Oh what a sweet thing. A kid with a brain tumour. I had a mate in primary school who had a brain tumour and I didn’t see her getting any concert. There are so many charity concerts for different things now – but what makes a concert? Music. That’s your draw card. Crowd-pleasing music, from a live band. What organisers of these events don’t seem to realise is that musicians do it for a living. It is their occupation. Nobody else gets letters asking them to work for free for a week for some charity on a regular basis. The people organising these things seem to have stars in their eyes and no practicality any more. They’ve got their heads up in the do-good angelic clouds and expect everyone to throw money and free products at them because their cause is more deserving than the chosen causes of the rest of the do-good angelic cloud dwellers.

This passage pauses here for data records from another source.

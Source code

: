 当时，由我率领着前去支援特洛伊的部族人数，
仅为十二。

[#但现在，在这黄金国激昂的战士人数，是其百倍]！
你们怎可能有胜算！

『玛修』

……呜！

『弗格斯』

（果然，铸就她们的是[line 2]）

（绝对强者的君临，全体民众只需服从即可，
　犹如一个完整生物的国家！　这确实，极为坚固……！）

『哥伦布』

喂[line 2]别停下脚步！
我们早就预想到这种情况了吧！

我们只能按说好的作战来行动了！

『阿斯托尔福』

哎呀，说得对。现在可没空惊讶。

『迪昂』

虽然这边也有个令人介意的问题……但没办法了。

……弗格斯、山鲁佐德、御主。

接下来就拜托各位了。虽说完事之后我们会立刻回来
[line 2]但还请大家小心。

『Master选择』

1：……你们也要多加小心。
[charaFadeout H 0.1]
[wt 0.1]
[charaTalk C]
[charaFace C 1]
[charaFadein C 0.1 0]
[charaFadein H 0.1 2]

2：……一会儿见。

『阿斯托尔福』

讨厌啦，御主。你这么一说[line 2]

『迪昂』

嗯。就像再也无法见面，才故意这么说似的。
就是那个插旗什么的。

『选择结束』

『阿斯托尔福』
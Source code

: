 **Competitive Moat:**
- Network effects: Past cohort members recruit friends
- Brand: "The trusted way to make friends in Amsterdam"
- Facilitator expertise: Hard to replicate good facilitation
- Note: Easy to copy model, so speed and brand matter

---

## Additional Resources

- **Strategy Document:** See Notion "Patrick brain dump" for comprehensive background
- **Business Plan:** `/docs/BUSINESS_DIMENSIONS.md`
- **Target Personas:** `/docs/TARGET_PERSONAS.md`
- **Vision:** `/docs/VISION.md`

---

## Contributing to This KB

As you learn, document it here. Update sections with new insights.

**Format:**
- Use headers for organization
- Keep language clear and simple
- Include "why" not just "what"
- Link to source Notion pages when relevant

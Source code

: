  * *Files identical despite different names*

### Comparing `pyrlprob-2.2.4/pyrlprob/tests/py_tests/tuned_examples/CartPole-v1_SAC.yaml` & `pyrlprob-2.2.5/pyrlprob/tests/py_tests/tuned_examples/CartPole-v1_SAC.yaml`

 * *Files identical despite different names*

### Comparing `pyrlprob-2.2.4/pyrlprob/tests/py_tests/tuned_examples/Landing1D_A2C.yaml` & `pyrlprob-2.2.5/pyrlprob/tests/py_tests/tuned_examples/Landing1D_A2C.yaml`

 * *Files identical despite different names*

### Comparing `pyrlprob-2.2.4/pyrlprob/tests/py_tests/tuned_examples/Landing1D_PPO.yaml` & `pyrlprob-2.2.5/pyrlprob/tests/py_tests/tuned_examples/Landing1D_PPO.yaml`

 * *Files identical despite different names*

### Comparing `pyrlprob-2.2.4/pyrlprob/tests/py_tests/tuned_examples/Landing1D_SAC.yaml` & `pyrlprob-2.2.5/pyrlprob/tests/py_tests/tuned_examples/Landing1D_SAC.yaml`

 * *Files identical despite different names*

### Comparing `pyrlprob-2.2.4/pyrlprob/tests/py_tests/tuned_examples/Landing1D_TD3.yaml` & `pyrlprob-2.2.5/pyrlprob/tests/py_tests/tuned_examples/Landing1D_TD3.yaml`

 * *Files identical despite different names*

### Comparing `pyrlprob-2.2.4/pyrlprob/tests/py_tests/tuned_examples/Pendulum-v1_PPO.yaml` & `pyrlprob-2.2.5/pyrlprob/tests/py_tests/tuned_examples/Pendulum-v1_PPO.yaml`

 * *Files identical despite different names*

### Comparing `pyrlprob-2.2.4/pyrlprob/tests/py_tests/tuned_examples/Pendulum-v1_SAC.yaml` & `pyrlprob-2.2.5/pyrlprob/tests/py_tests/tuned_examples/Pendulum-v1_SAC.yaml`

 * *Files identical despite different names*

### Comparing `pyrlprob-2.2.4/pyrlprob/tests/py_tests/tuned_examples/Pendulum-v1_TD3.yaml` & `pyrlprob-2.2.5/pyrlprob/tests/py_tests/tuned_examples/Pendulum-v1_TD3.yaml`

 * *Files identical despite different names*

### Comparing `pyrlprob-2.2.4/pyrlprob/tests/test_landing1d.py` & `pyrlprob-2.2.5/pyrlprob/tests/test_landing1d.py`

It happens all the time. About a third of the gigs I’ve played have been fundraisers of some description. And we got fucked over countless times, to the point where we usually asked for a booking fee up front. For reasons just like this one – the events were poorly organised and usually fell down on the advertising side. Heartless? No. Practical, yes. We knew where our wages were coming from. You have a booking for a charity do for months, and turn down fifteen better offers for that particular date and then the do gets cancelled because of lack of interest. Whose fault is that? Not the people who’ve donated and lose out. Not the people who need to make a living at the end of the day.

Why don’t we have a Doctor’s charity week? Where you can go see your doctor and they will donate their earnings for that week to charity instead. Or Plumber’s charity week? Get the blockage in your pipes fixed so we can fix the blockage in this kid’s head!.

Maybe there should be a charity for traumatised musicians who’ve done too many charity gigs.

Thursday, January 3, 2008

Half-Nekkid Thursday



I've left so much behind. This photo was taken the morning after I hit the road for destination uncertain, armed with a tent and a swag and a few other bits. I hit the surf at dawn and it was a rough, cold awakening into my new world. I left me utterly shocked but eventually refreshed. Bring it on, I say.